2025年4月に住宅の省エネ基準適合が義務化され、さらに遅くとも30年にはその基準が「ZEH(ゼッチ)水準」に引き上げられる。省エネ基準からさらに20%消費エネルギーを削減するのがZEH水準で、
当面の住宅市場はこの水準を達成するのが目標となる。そこで今回は、住宅の省エネ化に向けた国の政策について紹介したい。
日本の住宅の省エネ性能は、諸外国と比較して低いといわれている。国土交通省の資料によると、18年時点で省エネ基準を満たしている住宅は全体の1割と推計されていた。
国は、新築・既存それぞれの住宅の省エネ性能を高めるために、様々な施策を講じている。
消費者にとってわかりやすいのは税控除や補助金の構成だ。
これらは住宅の省エネ化を推進したい国から、消費者や事業者への「メッセージ」と考えることができる。
ZEH住宅増加へ手厚い税控除・補助金
まずは税控除。執筆時点では24年の税制改正大綱がまだ正式発表されていないため、23年の内容をベースに話をする。
新築の場合、住宅ローン控除額が最も大きいのは長期優良住宅と低炭素住宅で、次いでZEH水準を満たした住宅が手厚くなっている。

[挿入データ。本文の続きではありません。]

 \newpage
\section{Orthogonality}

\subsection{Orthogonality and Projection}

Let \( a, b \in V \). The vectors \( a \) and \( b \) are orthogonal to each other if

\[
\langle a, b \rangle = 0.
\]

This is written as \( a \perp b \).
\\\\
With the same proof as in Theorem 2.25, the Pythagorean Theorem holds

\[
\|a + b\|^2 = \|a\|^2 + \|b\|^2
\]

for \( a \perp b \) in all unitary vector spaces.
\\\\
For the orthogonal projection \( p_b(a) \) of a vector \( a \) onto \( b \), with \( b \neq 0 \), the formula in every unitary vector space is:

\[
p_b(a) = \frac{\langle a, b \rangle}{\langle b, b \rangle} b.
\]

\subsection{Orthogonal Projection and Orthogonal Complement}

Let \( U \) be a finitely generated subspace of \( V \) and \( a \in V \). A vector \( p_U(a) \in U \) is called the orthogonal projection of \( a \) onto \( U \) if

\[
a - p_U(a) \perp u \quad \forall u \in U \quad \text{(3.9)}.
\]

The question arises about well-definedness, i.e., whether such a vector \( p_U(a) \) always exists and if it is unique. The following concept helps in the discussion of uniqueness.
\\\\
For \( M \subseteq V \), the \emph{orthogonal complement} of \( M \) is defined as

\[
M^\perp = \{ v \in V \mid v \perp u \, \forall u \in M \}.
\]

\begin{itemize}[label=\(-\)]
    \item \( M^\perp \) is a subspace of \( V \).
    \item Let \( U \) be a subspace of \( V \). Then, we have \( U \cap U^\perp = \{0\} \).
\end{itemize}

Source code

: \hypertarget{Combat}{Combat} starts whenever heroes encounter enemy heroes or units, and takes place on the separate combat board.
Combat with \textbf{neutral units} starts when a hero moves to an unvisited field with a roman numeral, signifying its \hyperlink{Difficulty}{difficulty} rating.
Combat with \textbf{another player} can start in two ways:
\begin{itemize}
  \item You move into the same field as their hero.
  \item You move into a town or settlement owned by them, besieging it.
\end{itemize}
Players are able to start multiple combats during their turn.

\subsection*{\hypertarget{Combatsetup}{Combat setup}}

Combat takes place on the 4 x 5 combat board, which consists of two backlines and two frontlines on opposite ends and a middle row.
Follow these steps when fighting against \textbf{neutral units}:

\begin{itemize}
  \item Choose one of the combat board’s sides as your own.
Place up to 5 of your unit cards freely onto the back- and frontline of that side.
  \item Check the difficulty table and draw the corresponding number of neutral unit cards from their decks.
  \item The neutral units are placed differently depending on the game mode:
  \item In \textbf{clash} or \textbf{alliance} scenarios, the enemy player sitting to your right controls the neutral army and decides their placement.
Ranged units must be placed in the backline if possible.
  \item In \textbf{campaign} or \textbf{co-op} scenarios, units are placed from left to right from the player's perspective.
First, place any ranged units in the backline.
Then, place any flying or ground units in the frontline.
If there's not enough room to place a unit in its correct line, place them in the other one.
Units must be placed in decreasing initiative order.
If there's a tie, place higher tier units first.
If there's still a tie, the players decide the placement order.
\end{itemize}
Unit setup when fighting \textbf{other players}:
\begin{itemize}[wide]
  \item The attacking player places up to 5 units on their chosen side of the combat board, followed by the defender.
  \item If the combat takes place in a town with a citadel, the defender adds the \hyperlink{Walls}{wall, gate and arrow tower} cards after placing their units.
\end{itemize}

23年12月末までの入居だと、最大控除額は長期優良住宅・低炭素住宅で455万円、ZEH水準で409万5千円、省エネ基準適合住宅で364万円、その他の住宅で273万円と差がある。
次に補助金を紹介する。「こどもエコすまい支援事業」の後継、「子育てエコホーム支援事業」が実施される。
子育て世帯・若者夫婦世帯による省エネ性能が高い新築住宅の取得や、既存住宅の省エネ改修などを支援する事業だ。長期優良住宅を新築した際には100万円、ZEH水準住宅の場合は80万円の補助が出る。
一連の税控除や補助の内容をみると、ZEH水準を達成する住宅をいかに増やしていくかに国の政策がシフトしていることが分かる。こうしたことは住宅事業者だけでなく、購入者も意識すべきだろう。
既存の住宅では、省エネ化のリフォームへの補助が手厚い。
その1つが「先進的窓リノベ事業」だ。高性能の窓への交換や内窓の設置に補助金が出る制度で、全ての既存住宅が対象になる。
補助は費用の2分の1相当、上限は200万円だ。リフォーム会社の見積もりによっては実質的な自己負担が2〜3割になるケースもある。
この制度は23年から始まり、当初は申し込みが殺到して窓の製造が間に合わないほどの人気ぶりだった。そして24年も延長して実施することが決まった。
2つ目の補助対象は「給湯省エネ事業」だ。住宅で使うエネルギーの4分の1は給湯が占める。省エネ効果が高い給湯器への交換について、一定額の補助金が出る。この事業も24年に延長される。
さらに「既存賃貸集合住宅の省エネ化支援事業」も実施される。従来の給湯器から、
「エコジョーズ」と呼ばれる潜熱回収型ガス給湯器に取り換えると、追いだき機能なしで5万円、ありなら7万円補助される。
この補助によって従来型給湯器とエコジョーズの取り換えによる差額がかなり埋まるため、使わない手はない制度だ。
ラベルは新築で努力義務化
国の省エネ住宅推進の施策は税控除や補助金にとどまらない。
24年4月以降、新築建築物の販売・賃貸の際に、広告などでの省エネ性能表示が努力義務化される。
それに先駆けて23年9月には、国交省から省エネ性能表示に関する告示とガイドラインが公表された。省エネ性能を表示するラベルの掲載などが柱だ。
省エネ性能表示制度は、弊社も理事をつとめている不動産情報サイト事業者連絡協議会(RSC)が制度設計の黎明(れいめい)期から深く関与している。その理由は、この制度がカーボンニュートラルを目指す住宅政策の中でも重要だと考えたためだ。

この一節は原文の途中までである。